Although excision of the radial head might be contemplated as definitive treatment for a comminuted fracture if such a fracture is in isolation, it cannot be considered an option if the fracture of the radial head is associated with rupture of the ulnar collateral ligament and instability of the elbow joint.
Mobilization should be begun early.
Type IV Radial Head Fracture
In elbow dislocation, it is preferable to preserve the radial head if possible. Excision should be considered only as a last resort
If the radial head requires excision, repair of the lateral ligament complex is also required.
If the radial head cannot be saved and is excised, the potential for redislocation is high.

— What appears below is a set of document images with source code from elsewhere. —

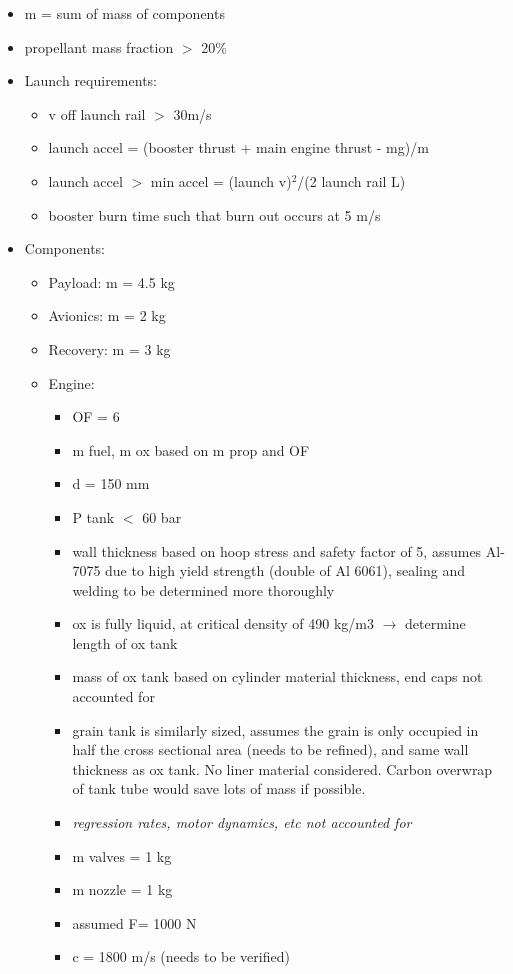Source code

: \documentclass[12pt]{article}
\begin{document}
\begin{itemize}
\item m = sum of mass of components
\item propellant mass fraction $>$ 20\%
\item Launch requirements:
\begin{itemize}
\item v off launch rail $>$ 30m/s
\item launch accel = (booster thrust + main engine thrust - mg)/m 
\item launch accel $>$ min accel = (launch v)$^2$/(2 launch rail L)
\item booster burn time such that burn out occurs at 5 m/s
\end{itemize}
\item Components:
\begin{itemize}
\item Payload: m = 4.5 kg
\item Avionics: m = 2 kg
\item Recovery: m = 3 kg
\item Engine: 
\begin{itemize}
\item OF = 6
\item m fuel, m ox based on m prop and OF
\item d = 150 mm
\item P tank $<$ 60 bar
\item wall thickness based on hoop stress and safety factor of 5, assumes Al-7075 due to high yield strength (double of Al 6061), sealing and welding to be determined more thoroughly
\item ox is fully liquid, at critical density of 490 kg/m3 $\rightarrow$ determine length of ox tank
\item mass of ox tank based on cylinder material thickness, end caps not accounted for
\item grain tank is similarly sized, assumes the grain is only occupied in half the cross sectional area (needs to be refined), and same wall thickness as ox tank. No liner material considered. Carbon overwrap of tank tube would save lots of mass if possible. 
\item \emph{regression rates, motor dynamics, etc not accounted for}
\item m valves = 1 kg
\item m nozzle = 1 kg
\item assumed F= 1000 N
\item c = 1800 m/s (needs to be verified)

\end{itemize}
\end{itemize}
\end{itemize}
\end{document}
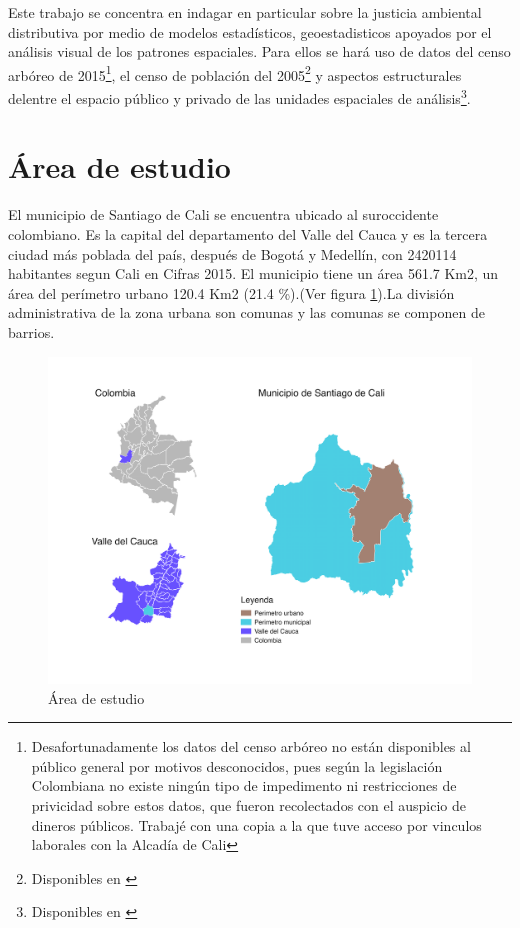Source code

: \documentclass[12pt,]{book}
\let\rmarkdownfootnote\footnote%
\def\footnote{\protect\rmarkdownfootnote}
\begin{document}
Este trabajo se concentra en indagar en particular sobre la justicia
ambiental distributiva por medio de modelos estadísticos,
geoestadisticos apoyados por el análisis visual de los patrones
espaciales. Para ellos se hará uso de datos del censo arbóreo de
2015\footnote{Desafortunadamente los datos del censo arbóreo no están
  disponibles al público general por motivos desconocidos, pues según la
  legislación Colombiana no existe ningún tipo de impedimento ni
  restricciones de privicidad sobre estos datos, que fueron recolectados
  con el auspicio de dineros públicos. Trabajé con una copia a la que
  tuve acceso por vinculos laborales con la Alcadía de Cali}, el censo
de población del 2005\footnote{Disponibles en
  \citep{censo_sistema_dane, dane_cepal_celade_2005, geoportal_DANE}} y
aspectos estructurales delentre el espacio público y privado de las
unidades espaciales de análisis\footnote{Disponibles en
  \citep{geoportal_idesc, noauthor_plan_nodate}}.

\section{Área de estudio}\label{area-de-estudio}

El municipio de Santiago de Cali se encuentra ubicado al suroccidente
colombiano. Es la capital del departamento del Valle del Cauca y es la
tercera ciudad más poblada del país, después de Bogotá y Medellín, con
2420114 habitantes segun Cali en Cifras 2015. El municipio tiene un área
561.7 Km2, un área del perímetro urbano 120.4 Km2 (21.4 \%).(Ver figura
\ref{fig:ubicacion}).La división administrativa de la zona urbana son
comunas y las comunas se componen de barrios.

\begin{figure}
\includegraphics[width=1\linewidth]{QGIS/mapas/ubicacion_cali_low} \caption{Área de estudio}\label{fig:ubicacion}
\end{figure}
\end{document}

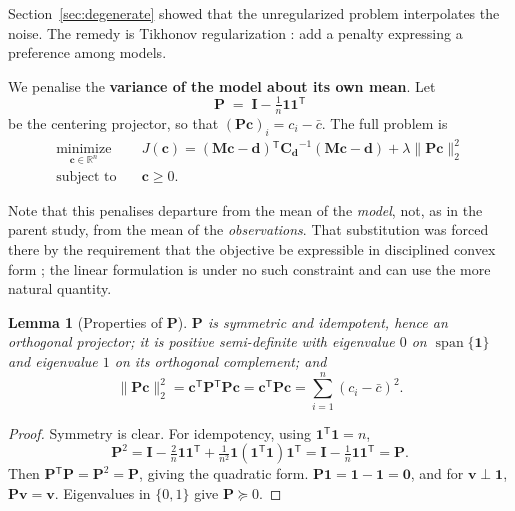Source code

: \documentclass[11pt]{article}
\newcommand{\cvec}{\ensuremath{\mathbf{c}}\xspace}
\newcommand{\dvec}{\ensuremath{\mathbf{d}}\xspace}
\newcommand{\Mmat}{\ensuremath{\mathbf{M}}\xspace}
\newcommand{\Pmat}{\ensuremath{\mathbf{P}}\xspace}
\newcommand{\Imat}{\ensuremath{\mathbf{I}}\xspace}
\newcommand{\onevec}{\ensuremath{\mathbf{1}}\xspace}
\newcommand{\Cd}{\ensuremath{\mathbf{C}_{\mathbf{d}}}\xspace}
\newcommand{\Reals}{\ensuremath{\mathbb{R}}\xspace}
\newcommand{\transpose}{\ensuremath{^{\mathsf{T}}}}
\newtheorem{lemma}[theorem]{Lemma}
\theoremstyle{definition}
\begin{document}
Section~\ref{sec:degenerate} showed that the unregularized problem interpolates the noise. The
remedy is Tikhonov regularization \parencite{tikhonov_solution_1963, hoerl_ridge_1970,
hansen_rank-deficient_1998}: add a penalty expressing a preference among models.

We penalise the \textbf{variance of the model about its own mean}. Let
\begin{equation}
  \Pmat \;=\; \Imat - \tfrac{1}{n}\onevec\onevec\transpose
  \label{eq:P}
\end{equation}
be the centering projector, so that $(\Pmat\cvec)_i = c_i - \bar{c}$. The full problem is
\begin{equation}
  \boxed{\;
  \begin{aligned}
    \underset{\cvec \in \Reals^n}{\text{minimize}} \quad
      & J(\cvec) = (\Mmat\cvec - \dvec)\transpose \Cd^{-1}(\Mmat\cvec - \dvec)
        + \lambda \lVert \Pmat\cvec \rVert_2^2 \\
    \text{subject to} \quad & \cvec \ge 0 .
  \end{aligned}
  \;}
  \label{eq:problem}
\end{equation}

\noindent Note that this penalises departure from the mean of the \textit{model}, not, as in
the parent study, from the mean of the \textit{observations}. That substitution was forced
there by the requirement that the objective be expressible in disciplined convex form
\parencite{boyd_convex_2004, diamond_cvxpy_2016}; the linear formulation is under no such
constraint and can use the more natural quantity.

\begin{lemma}[Properties of $\Pmat$]\label{lem:P}
$\Pmat$ is symmetric and idempotent, hence an orthogonal projector; it is positive
semi-definite with eigenvalue $0$ on $\operatorname{span}\{\onevec\}$ and eigenvalue $1$ on its
orthogonal complement; and
\begin{equation}
  \lVert \Pmat \cvec \rVert_2^2 = \cvec\transpose \Pmat\transpose \Pmat \cvec
  = \cvec\transpose \Pmat \cvec = \sum_{i=1}^n (c_i - \bar{c})^2 .
\end{equation}
\end{lemma}

\begin{proof}
Symmetry is clear. For idempotency, using $\onevec\transpose\onevec = n$,
\[
  \Pmat^2 = \Imat - \tfrac{2}{n}\onevec\onevec\transpose
          + \tfrac{1}{n^2}\onevec(\onevec\transpose\onevec)\onevec\transpose
          = \Imat - \tfrac{1}{n}\onevec\onevec\transpose = \Pmat .
\]
Then $\Pmat\transpose\Pmat = \Pmat^2 = \Pmat$, giving the quadratic form. $\Pmat\onevec =
\onevec - \onevec = \bm{0}$, and for $\mathbf{v} \perp \onevec$, $\Pmat\mathbf{v} =
\mathbf{v}$. Eigenvalues in $\{0,1\}$ give $\Pmat \succeq 0$.
\end{proof}
\end{document}
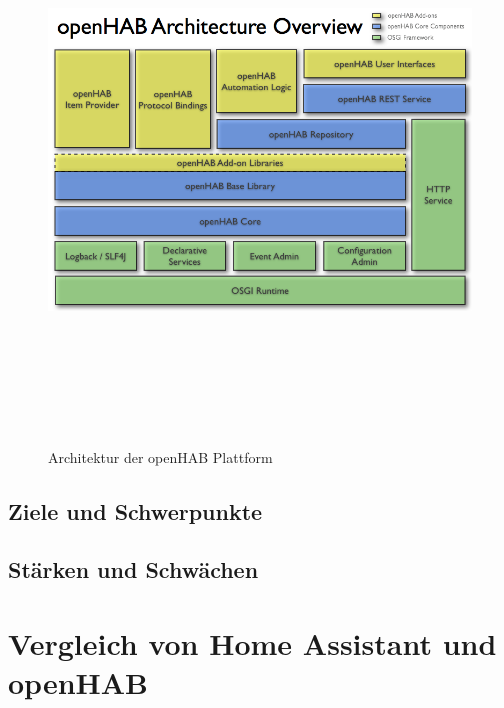     \begin{figure}[hbt!]
        \centering
        \includegraphics[width=15cm,height=15cm,keepaspectratio]{images/openhab-architecture.png}
        \caption{Architektur der openHAB Plattform \cite{openHAB-architecture2018}}
        \label{fig:architectureopenHAB}
    \end{figure}




\subsection{Ziele und Schwerpunkte}
\subsection{Stärken und Schwächen}

\section{Vergleich von Home Assistant und openHAB}
\label{sec:comparison-HAOS-openHAB}

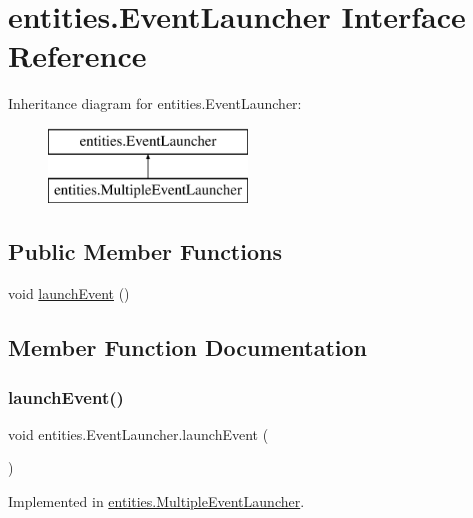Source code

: \hypertarget{interfaceentities_1_1_event_launcher}{}\section{entities.\+Event\+Launcher Interface Reference}
\label{interfaceentities_1_1_event_launcher}
Inheritance diagram for entities.\+Event\+Launcher\+:\begin{figure}[H]
\begin{center}
\leavevmode
\includegraphics[height=2.000000cm]{interfaceentities_1_1_event_launcher}
\end{center}
\end{figure}
\subsection*{Public Member Functions}
\begin{DoxyCompactItemize}
\item 
void \mbox{\hyperlink{interfaceentities_1_1_event_launcher_a4aa8692d30404ff21b04dfc688e8efe0}{launch\+Event}} ()
\end{DoxyCompactItemize}


\subsection{Member Function Documentation}
\mbox{\label{interfaceentities_1_1_event_launcher_a4aa8692d30404ff21b04dfc688e8efe0}} 
\subsubsection{\texorpdfstring{launch\+Event()}{launchEvent()}}
{\footnotesize\ttfamily void entities.\+Event\+Launcher.\+launch\+Event (\begin{DoxyParamCaption}{ }\end{DoxyParamCaption})}



Implemented in \mbox{\hyperlink{classentities_1_1_multiple_event_launcher_a04d341ee9976ef057ab55b74ae99e6db}{entities.\+Multiple\+Event\+Launcher}}.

Complications of Radial Head Fractures
Neurovascular Injury
Injury to nerve or vessel generally occurs in severe elbow injuries and is rare in case of isolated radial head fracture. Arterial injury is an acute emergency. Neural injury management would vary with whether the injury is open or close.
Compartment Syndrome
A severe injury to the elbow can lead to compartment syndrome. The compartment syndrome is an emergency which requires intensive monitoring. Fasciotomy may be required in the cases which do not resolve.
Infection
Infection can be an early or late and usually requires intravenous antibiotics. Irrigation and debridement may also be required. Management is on the individual basis and depends if a fracture is treated by the closed method or open.
Persistent Pain
It may be due to hardware, intra-articular cartilage injury and posttraumatic arthritis, adhesions, malalignment, or associated nerve or muscle injuries.
Nonunion and Malunion
Nonunion after radial head fracture is usually due to poor biomechanics, poor initial fracture characteristics, soft tissue damage. An open injury or an extensive periosteal stripping predisposes to slow healing. Treatment of nonunion requires internal fixation or radial head excision or replacement.
Restriction of Movement
Stiffness is common after elbow injuries, especially if they have been immobilized. Motion is difficult to recover and as far as possible, early mobilization should be initiated. Closed fracture reduction and casting often have associated high rates of stiffness.
Synostosis
After radial head fracture a disabling complication because it limits motion, especially rotation of the forearm. Risks include closed head injury, surgical delay longer than 2 weeks, and penetration of the interosseous membrane during surgery by instruments or implants. Treatment by resection with an interposition spacer restores motion in about 50% of patients.
Proximal Migration
Because relations of ulna and radius bone alter with proximal migration of radius, it results in deformities at the wrist. One of the major factors that prevent proximal migration is the interosseous ligament, also known as the interosseous membrane. It is a complex structure that connects radius and ulna in their entire length
Interosseous ligaments shares all the load transferred when the radial head is not present. It might get stretched and may migrate proximally.